[Supplied data Boundary: Start]

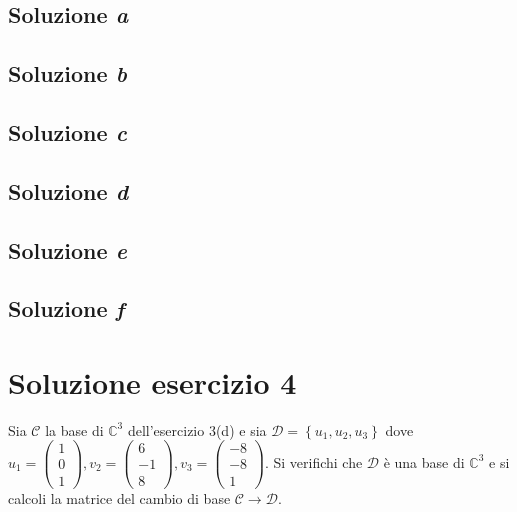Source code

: \documentclass[a4paper]{article}
\begin{document}
	\subsection{Soluzione \emph{a}}
	
	\subsection{Soluzione \emph{b}}
	
	\subsection{Soluzione \emph{c}}
	
	\subsection{Soluzione \emph{d}}
	
	\subsection{Soluzione \emph{e}}
	
	\subsection{Soluzione \emph{f}}
	
	\section{Soluzione esercizio 4}
	
	Sia $\mathscr{C}$ la base di $\mathbb{C}^{3}$ dell'esercizio 3(d) e sia $\mathscr{D} = \left\{u_{1}, u_{2}, u_{3}\right\}$ dove $u_{1} = \begin{pmatrix}
		1 \\ 0 \\ 1
	\end{pmatrix}, v_{2} = \begin{pmatrix}
		6 \\ -1 \\ 8
	\end{pmatrix}, v_{3} = \begin{pmatrix}
		-8 \\ -8 \\ 1
	\end{pmatrix}$. Si verifichi che $\mathscr{D}$ è una base di $\mathbb{C}^{3}$ e si calcoli la matrice del cambio di base $\mathscr{C} \rightarrow \mathscr{D}$.
\end{document}

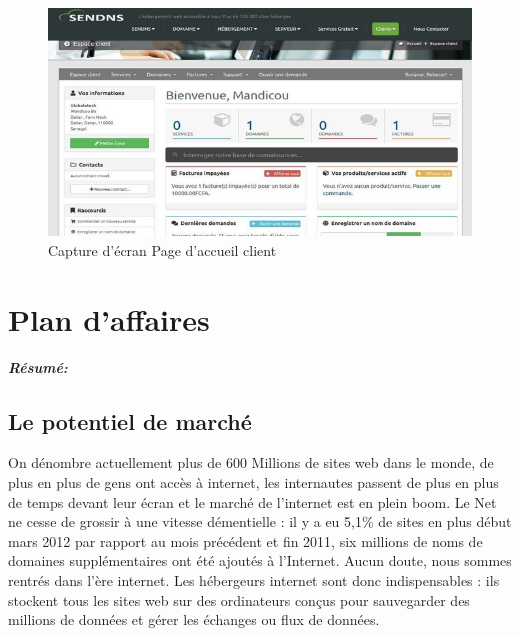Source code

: \documentclass[a4paper, 12pt]{report}
\begin{document}
\begin{figure}[H]
	\centering
	\includegraphics{img/solution/12}
	\caption{Capture d'écran Page d’accueil client}
	\label{Tux}
\end{figure}
\chapter{Plan d'affaires}
\textit{\textbf{Résumé:}}
\setcounter{minitocdepth}{2}
\minitoc
\section{Le potentiel de marché}
\noindent On dénombre actuellement plus de 600 Millions de sites web dans le monde, de plus en plus de gens ont accès à internet, les internautes passent de plus en plus de temps devant leur écran et le marché de l'internet est en plein boom. Le Net ne cesse de grossir à une vitesse démentielle : il y a eu 5,1\% de sites en plus début mars 2012 par rapport au mois précédent et fin 2011, six millions de noms de domaines supplémentaires ont été ajoutés à l'Internet.
Aucun doute, nous sommes rentrés dans l’ère internet. Les hébergeurs internet sont donc indispensables : ils stockent tous les sites web sur des ordinateurs conçus pour sauvegarder des millions de données et gérer les échanges ou flux de données.
\end{document}
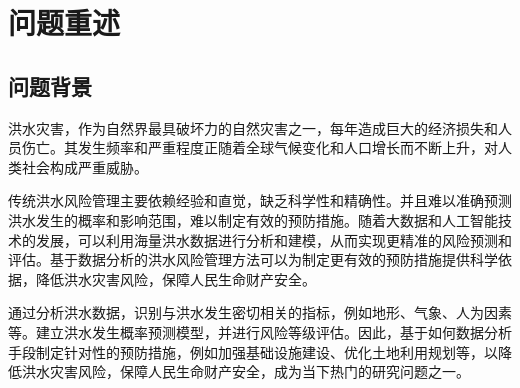 \documentclass[withoutpreface,bwprint]{cumcmthesis} %
\begin{document}
\begin{abstract}



\end{abstract}




\tableofcontents
\newpage
\section{问题重述}
\subsection{问题背景}
洪水灾害，作为自然界最具破坏力的自然灾害之一，每年造成巨大的经济损失和人员伤亡。其发生频率和严重程度正随着全球气候变化和人口增长而不断上升，对人类社会构成严重威胁。

传统洪水风险管理主要依赖经验和直觉，缺乏科学性和精确性。并且难以准确预测洪水发生的概率和影响范围，难以制定有效的预防措施。随着大数据和人工智能技术的发展，可以利用海量洪水数据进行分析和建模，从而实现更精准的风险预测和评估。基于数据分析的洪水风险管理方法可以为制定更有效的预防措施提供科学依据，降低洪水灾害风险，保障人民生命财产安全。

通过分析洪水数据，识别与洪水发生密切相关的指标，例如地形、气象、人为因素等。建立洪水发生概率预测模型，并进行风险等级评估。因此，基于如何数据分析手段制定针对性的预防措施，例如加强基础设施建设、优化土地利用规划等，以降低洪水灾害风险，保障人民生命财产安全，成为当下热门的研究问题之一。
\end{document}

[Supplied data Boundary: End]

Exercise: Each line from the one that contains "洪水灾害，作为自然界最具破坏" through the last line of the listing above should be written out exactly, and no other line.

Exercise result:
洪水灾害，作为自然界最具破坏力的自然灾害之一，每年造成巨大的经济损失和人员伤亡。其发生频率和严重程度正随着全球气候变化和人口增长而不断上升，对人类社会构成严重威胁。

传统洪水风险管理主要依赖经验和直觉，缺乏科学性和精确性。并且难以准确预测洪水发生的概率和影响范围，难以制定有效的预防措施。随着大数据和人工智能技术的发展，可以利用海量洪水数据进行分析和建模，从而实现更精准的风险预测和评估。基于数据分析的洪水风险管理方法可以为制定更有效的预防措施提供科学依据，降低洪水灾害风险，保障人民生命财产安全。

通过分析洪水数据，识别与洪水发生密切相关的指标，例如地形、气象、人为因素等。建立洪水发生概率预测模型，并进行风险等级评估。因此，基于如何数据分析手段制定针对性的预防措施，例如加强基础设施建设、优化土地利用规划等，以降低洪水灾害风险，保障人民生命财产安全，成为当下热门的研究问题之一。
\end{document}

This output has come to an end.